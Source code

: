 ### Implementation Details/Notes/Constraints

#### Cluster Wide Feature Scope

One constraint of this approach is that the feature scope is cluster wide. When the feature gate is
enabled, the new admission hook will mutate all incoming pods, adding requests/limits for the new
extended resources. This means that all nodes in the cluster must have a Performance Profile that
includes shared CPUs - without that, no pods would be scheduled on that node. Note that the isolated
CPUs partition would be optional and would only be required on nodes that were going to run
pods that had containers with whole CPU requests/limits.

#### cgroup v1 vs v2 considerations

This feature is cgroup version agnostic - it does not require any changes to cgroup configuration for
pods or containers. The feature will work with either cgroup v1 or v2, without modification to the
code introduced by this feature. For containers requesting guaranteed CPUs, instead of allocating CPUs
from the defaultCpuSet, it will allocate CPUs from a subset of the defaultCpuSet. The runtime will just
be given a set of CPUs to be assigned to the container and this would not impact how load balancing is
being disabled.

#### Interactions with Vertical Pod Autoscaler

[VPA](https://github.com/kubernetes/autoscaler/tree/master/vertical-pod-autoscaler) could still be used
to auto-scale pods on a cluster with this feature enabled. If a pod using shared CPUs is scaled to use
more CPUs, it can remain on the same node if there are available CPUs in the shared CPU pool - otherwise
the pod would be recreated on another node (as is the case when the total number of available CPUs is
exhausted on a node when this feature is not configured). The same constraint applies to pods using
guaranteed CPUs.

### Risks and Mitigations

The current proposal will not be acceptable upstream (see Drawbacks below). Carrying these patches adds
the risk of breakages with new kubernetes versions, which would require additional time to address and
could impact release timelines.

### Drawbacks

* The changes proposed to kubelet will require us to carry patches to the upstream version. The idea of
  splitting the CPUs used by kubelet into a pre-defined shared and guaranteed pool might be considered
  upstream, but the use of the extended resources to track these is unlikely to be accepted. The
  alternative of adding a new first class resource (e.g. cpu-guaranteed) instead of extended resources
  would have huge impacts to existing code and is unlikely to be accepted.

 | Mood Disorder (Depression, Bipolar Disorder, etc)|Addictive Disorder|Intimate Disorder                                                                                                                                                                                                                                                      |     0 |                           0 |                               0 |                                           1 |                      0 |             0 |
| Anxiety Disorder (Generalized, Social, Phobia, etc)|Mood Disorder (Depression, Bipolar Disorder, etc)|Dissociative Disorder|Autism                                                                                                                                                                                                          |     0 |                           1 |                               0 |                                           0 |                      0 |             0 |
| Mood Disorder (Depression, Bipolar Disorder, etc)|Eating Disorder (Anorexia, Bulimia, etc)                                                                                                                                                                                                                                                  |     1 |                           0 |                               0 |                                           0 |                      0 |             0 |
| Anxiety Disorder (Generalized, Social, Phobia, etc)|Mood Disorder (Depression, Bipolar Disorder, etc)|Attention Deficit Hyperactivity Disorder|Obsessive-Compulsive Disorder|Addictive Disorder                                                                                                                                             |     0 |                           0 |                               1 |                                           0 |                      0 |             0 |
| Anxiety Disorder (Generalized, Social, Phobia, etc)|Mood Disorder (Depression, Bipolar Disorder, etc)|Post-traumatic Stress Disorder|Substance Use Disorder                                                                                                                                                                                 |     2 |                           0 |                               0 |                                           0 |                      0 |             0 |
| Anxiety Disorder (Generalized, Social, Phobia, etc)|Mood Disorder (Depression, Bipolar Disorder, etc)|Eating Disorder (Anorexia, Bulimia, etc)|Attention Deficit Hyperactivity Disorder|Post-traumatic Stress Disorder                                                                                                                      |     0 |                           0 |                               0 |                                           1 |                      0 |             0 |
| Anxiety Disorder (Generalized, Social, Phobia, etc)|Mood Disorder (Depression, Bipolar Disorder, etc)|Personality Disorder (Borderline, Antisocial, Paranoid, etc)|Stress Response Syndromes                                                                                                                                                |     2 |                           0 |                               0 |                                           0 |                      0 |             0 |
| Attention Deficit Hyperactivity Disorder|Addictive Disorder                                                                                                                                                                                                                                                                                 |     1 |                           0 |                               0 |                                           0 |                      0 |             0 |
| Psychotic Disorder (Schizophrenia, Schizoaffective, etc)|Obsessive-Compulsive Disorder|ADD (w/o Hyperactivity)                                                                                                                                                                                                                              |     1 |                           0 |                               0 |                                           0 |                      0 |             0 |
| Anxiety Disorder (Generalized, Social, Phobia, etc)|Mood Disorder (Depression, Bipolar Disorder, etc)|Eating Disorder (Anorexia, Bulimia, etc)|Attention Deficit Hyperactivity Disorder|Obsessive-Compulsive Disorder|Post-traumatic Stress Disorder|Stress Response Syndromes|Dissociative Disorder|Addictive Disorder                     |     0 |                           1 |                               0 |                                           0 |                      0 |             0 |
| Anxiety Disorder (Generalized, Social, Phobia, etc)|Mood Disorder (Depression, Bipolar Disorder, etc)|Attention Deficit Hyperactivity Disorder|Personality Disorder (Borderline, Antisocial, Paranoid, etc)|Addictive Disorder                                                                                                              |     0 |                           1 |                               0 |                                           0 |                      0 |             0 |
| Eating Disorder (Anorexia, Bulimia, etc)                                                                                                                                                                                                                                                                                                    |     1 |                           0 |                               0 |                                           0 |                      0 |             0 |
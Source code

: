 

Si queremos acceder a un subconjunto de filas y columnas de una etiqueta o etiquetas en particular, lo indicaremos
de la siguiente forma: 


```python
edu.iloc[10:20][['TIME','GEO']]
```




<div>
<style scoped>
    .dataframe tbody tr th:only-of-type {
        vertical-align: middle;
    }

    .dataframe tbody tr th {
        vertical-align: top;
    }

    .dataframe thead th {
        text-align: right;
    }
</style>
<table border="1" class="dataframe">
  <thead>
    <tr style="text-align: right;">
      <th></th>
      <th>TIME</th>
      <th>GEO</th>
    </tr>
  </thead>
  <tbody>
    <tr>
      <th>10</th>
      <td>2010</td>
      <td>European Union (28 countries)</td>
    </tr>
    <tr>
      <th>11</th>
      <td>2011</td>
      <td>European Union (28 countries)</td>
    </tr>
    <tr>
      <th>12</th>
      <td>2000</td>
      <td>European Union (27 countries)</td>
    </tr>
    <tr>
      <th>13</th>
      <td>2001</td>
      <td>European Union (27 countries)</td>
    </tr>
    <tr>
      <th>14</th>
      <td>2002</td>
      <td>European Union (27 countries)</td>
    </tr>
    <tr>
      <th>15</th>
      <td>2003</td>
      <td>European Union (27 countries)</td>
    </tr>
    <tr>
□ □ □
— EXERCISE PROMPT —
Copy out, from the listing above, every line that contains the word "used".

— TASK OUTPUT —
[VPA](https://github.com/kubernetes/autoscaler/tree/master/vertical-pod-autoscaler) could still be used
  splitting the CPUs used by kubelet into a pre-defined shared and guaranteed pool might be considered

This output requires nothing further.